◆ Instructions to follow: Only one thing is required: the number of lines in the entries below that contain "WanluLiuLab".

◆ Data shown:
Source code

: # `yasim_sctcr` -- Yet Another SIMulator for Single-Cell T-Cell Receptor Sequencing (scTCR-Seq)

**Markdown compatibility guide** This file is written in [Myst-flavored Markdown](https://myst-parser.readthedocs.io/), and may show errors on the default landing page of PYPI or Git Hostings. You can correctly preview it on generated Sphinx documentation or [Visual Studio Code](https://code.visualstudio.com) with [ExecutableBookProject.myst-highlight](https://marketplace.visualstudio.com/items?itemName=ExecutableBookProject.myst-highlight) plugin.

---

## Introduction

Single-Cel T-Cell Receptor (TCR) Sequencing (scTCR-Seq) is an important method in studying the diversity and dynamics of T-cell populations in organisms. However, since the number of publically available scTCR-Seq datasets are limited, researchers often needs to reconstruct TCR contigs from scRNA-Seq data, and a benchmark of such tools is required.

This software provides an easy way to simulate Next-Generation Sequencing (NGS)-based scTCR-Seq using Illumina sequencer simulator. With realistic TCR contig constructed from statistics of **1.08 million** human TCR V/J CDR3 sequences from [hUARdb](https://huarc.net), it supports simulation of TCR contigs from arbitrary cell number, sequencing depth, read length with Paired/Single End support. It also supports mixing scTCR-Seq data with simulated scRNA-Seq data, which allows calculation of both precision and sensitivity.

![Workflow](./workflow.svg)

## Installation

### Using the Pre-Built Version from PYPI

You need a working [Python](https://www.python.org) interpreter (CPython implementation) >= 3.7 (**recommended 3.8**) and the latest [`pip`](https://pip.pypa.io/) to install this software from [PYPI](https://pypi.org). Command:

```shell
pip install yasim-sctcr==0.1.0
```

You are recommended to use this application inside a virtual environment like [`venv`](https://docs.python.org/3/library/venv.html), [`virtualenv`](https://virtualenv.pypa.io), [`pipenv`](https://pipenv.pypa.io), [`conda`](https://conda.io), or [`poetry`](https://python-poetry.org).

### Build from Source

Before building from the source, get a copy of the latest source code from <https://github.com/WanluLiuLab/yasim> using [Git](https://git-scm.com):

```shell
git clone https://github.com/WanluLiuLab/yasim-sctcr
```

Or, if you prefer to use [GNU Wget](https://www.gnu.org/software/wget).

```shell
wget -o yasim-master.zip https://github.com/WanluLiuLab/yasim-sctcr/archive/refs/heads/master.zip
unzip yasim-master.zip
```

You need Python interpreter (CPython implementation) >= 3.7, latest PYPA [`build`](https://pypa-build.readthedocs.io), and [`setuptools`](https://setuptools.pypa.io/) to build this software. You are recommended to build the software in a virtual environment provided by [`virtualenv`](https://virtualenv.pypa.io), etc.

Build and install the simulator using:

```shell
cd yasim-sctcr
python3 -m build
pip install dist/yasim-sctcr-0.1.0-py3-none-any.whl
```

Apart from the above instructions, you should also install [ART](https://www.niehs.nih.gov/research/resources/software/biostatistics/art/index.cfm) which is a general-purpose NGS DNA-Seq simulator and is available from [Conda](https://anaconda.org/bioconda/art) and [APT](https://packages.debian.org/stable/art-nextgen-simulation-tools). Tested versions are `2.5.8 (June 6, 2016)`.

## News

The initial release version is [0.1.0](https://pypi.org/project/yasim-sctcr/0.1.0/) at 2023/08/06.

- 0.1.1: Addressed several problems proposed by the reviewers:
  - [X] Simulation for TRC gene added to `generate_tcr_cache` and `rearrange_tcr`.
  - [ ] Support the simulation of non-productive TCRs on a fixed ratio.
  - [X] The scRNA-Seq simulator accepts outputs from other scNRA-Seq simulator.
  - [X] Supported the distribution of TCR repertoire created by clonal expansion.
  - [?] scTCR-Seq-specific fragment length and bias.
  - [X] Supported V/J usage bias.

◆ Finished task: 3